DRBD stacked resources: recovering from failure

drbd

We're running a stacked four-node DRBD setup like this:

A  -->  B
|       |
v       v
C       D

This means three DRBD resources running across these four servers. Servers A and B are Xen hosts running VMs, while servers C and D are for backups. A is in the same datacentre as C.

  1. From server A to server C, in the first datacentre, using protocol B
  2. From server B to server D, in the second datacentre, using protocol B
  3. From server A to server B, different datacentres, stacked resource using protocol A

First question: booting a stacked resource

We haven't got any vital data running on this setup yet – we're still making sure it works first. This means simulating power cuts, network outages etc and seeing what steps we need to recover.

When we pull the power out of server A, both resources go down; it attempts to bring them back up at next boot. However, it only succeeds at bringing up the lower-level resource, A->C. The stacked resource A->B doesn't even try to connect, presumably because it can't find the device until it's a connected primary on the lower level.

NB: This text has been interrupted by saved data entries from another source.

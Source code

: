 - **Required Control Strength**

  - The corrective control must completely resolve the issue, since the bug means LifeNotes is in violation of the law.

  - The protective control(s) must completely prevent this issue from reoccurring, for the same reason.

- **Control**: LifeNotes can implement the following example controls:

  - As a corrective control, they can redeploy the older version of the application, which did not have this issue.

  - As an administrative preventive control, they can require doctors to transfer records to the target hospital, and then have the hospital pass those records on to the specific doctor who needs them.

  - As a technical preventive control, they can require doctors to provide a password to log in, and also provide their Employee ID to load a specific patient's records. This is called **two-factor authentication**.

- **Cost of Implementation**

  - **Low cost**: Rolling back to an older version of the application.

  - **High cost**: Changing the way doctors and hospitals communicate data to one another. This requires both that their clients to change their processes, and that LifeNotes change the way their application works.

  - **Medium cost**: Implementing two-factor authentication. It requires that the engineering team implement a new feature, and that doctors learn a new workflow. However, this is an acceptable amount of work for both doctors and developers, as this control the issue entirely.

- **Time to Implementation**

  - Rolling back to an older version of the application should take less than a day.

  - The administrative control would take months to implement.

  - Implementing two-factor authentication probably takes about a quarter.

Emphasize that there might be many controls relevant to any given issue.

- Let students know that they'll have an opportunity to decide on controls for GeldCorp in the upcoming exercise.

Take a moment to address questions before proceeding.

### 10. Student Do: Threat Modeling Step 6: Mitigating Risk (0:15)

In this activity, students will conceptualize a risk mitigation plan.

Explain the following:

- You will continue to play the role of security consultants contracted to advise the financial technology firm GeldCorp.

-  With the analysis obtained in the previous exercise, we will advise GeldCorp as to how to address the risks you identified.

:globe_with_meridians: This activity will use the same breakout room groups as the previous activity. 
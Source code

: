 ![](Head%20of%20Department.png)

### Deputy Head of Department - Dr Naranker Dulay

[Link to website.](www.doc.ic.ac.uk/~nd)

So if anything goes wrong we need to manually log in and bring that resource up, then start the virtual machine on top of it.

Second question: setting the primary of a stacked resource

Our lower-level resources are configured so that the right one is considered primary:

resource test-AC {
    on A { ... }

    on C { ... }

    startup {
        become-primary-on   A;
    }
}

But I don't see any way to do the same with a stacked resource, as the following isn't a valid config:

resource test-AB {
    stacked-on-top-of test-AC { ... }

    stacked-on-top-of test-BD { ... }

    startup {
        become-primary-on   test-AC;
    }
}

This too means that recovering from a failure requires manual intervention. Is there no way to set the automatic primary for a stacked resource?

Best Answer

Since there are no answers, here or elsewhere, I've worked around the first question by creating a copy of the DRBD runscript for the stacked resources. It's the same as the original, but with all the drbdadm commands turned into drbdadm -S for stacked. I called it drbd-stacked and set it to run after the original.

To work around the second problem, I added to the primary section of the runscript to make it read a list of resources from a file /etc/drbd.d/primary, and call drbdadm -S primary on each one.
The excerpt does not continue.